|
HTTP Caching is bretarded: Or, how I learn to stop worrying and accept that 'no-cache' actually does cache. by Acidus at 12:47 am EDT, Aug 24, 2008 |
HTTP Caching is now added to my growing list of things that are Bretarded. Behold RFC2616: no-cache If the no-cache directive does not specify a field-name, then a cache MUST NOT use the response to satisfy a subsequent request without successful revalidation with the origin server. This allows an origin server to prevent caching even by caches that have been configured to return stale responses to client requests.
In other words, HTTP responses with a no-cache directive will actually be cached by downstream web caches. However when subsequent requests for that resource come into the cache, the cache must send a conditional GET to the original web server to check if the response it has cached is ok to serve. So no-cache actually means cache, but revalidate. ... ok... so what about the must-revalidate directive? must-revalidate Because a cache MAY be configured to ignore a server's specified expiration time, and because a client request MAY include a max- stale directive (which has a similar effect), the protocol also includes a mechanism for the origin server to require revalidation of a cache entry on any subsequent use. When the must-revalidate directive is present in a response received by a cache, that cache MUST NOT use the entry after it becomes stale to respond to a subsequent request without first revalidating it with the origin server. (I.e., the cache MUST do an end-to-end revalidation every time, if, based solely on the origin server's Expires or max-age value, the cached response is stale.)

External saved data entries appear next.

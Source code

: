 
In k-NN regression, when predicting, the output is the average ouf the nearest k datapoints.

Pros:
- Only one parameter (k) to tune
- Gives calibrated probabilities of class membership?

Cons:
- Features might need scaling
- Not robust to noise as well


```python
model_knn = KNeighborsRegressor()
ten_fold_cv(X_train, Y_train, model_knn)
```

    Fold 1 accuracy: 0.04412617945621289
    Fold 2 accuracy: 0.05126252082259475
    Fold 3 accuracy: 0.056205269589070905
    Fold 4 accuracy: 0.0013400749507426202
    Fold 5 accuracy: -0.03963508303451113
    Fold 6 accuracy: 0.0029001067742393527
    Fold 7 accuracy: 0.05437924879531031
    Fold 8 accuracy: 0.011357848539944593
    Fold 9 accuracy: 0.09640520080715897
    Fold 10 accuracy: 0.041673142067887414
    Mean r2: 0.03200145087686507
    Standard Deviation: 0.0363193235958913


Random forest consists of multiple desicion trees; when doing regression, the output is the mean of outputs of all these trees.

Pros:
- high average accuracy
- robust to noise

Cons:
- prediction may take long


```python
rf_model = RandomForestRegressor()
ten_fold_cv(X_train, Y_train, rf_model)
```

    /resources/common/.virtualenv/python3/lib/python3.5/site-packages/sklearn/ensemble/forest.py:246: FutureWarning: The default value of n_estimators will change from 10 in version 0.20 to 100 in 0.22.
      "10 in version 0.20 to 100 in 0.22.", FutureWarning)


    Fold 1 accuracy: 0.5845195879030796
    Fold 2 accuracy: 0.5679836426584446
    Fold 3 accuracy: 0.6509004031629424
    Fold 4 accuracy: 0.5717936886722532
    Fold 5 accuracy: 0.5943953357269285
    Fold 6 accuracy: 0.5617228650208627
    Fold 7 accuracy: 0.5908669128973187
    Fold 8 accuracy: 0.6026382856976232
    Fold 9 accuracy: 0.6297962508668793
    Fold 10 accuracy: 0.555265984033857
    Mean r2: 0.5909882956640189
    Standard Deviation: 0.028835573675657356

Great, so must-revalidate actually means the cache must send a conditional GET to the original server to revalidate the cached respoinse, but only if that response is stale. IF the cache still thinks the response is "fresh" it can serve a cached response regardless of the "must-revalidate" header. Welcome to the fucked up world of HTTP caching! Of course, all this craziness is based on the premise that User-Agents can tell caches to give them stale resources. Which was probably a fairly bad idea in the mid-90s "the web is a series of static documents connected by hyperlinks" view of the world, and is an utterly horrible idea in the Web 2.0 view of the world. There are absolutely no good comprehensive resources that explain HTTP caching directives, cache hierarchies, resolving HTTP/1.0 and HTTP/1.1 directives, etc. Where is a 96 page $39.99 O'Reilly book when you need one? |
|
RE: HTTP Caching is bretarded: Or, how I learn to stop worrying and accept that 'no-cache' actually does cache. by dre at 5:18 am EDT, Aug 24, 2008 |
Acidus wrote: There are absolutely no good comprehensive resources that explain HTTP caching directives, cache hierarchies, resolving HTTP/1.0 and HTTP/1.1 directives, etc. Where is a 96 page $39.99 O'Reilly book when you need one?

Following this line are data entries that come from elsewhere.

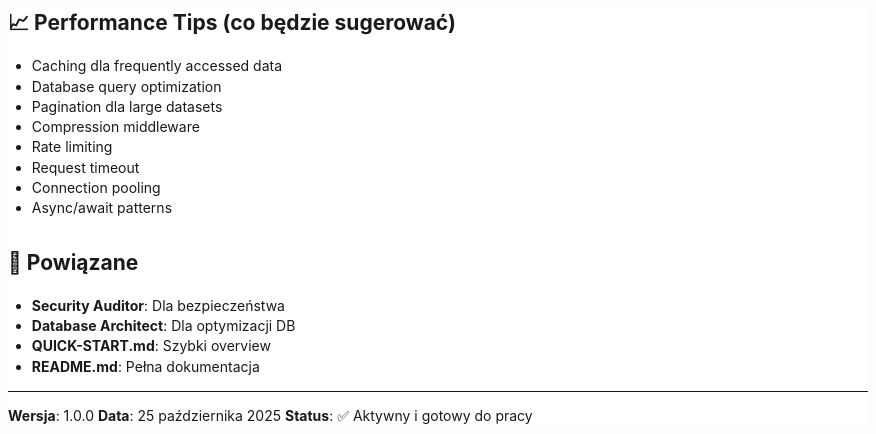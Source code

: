 ## 📈 Performance Tips (co będzie sugerować)

- Caching dla frequently accessed data
- Database query optimization
- Pagination dla large datasets
- Compression middleware
- Rate limiting
- Request timeout
- Connection pooling
- Async/await patterns

## 🔗 Powiązane

- **Security Auditor**: Dla bezpieczeństwa
- **Database Architect**: Dla optymizacji DB
- **QUICK-START.md**: Szybki overview
- **README.md**: Pełna dokumentacja

---

**Wersja**: 1.0.0
**Data**: 25 października 2025
**Status**: ✅ Aktywny i gotowy do pracy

You mean besides RFC 2616, which is free and the "official" source, right? I could literally show you at least 4 O'Reilly books and 2 Addison-Wesley books (ones better than yours) that explain this, btw. Did you read about `no-store'? I find this hard to believe. |
|
| |
RE: HTTP Caching is bretarded: Or, how I learn to stop worrying and accept that 'no-cache' actually does cache. by Acidus at 10:23 am EDT, Aug 24, 2008 |
dre wrote: Acidus wrote: There are absolutely no good comprehensive resources that explain HTTP caching directives, cache hierarchies, resolving HTTP/1.0 and HTTP/1.1 directives, etc. Where is a 96 page $39.99 O'Reilly book when you need one?
You mean besides RFC 2616, which is free and the "official" source, right? I could literally show you at least 4 O'Reilly books and 2 Addison-Wesley books (ones better than yours) that explain this, btw. Did you read about `no-store'? I find this hard to believe.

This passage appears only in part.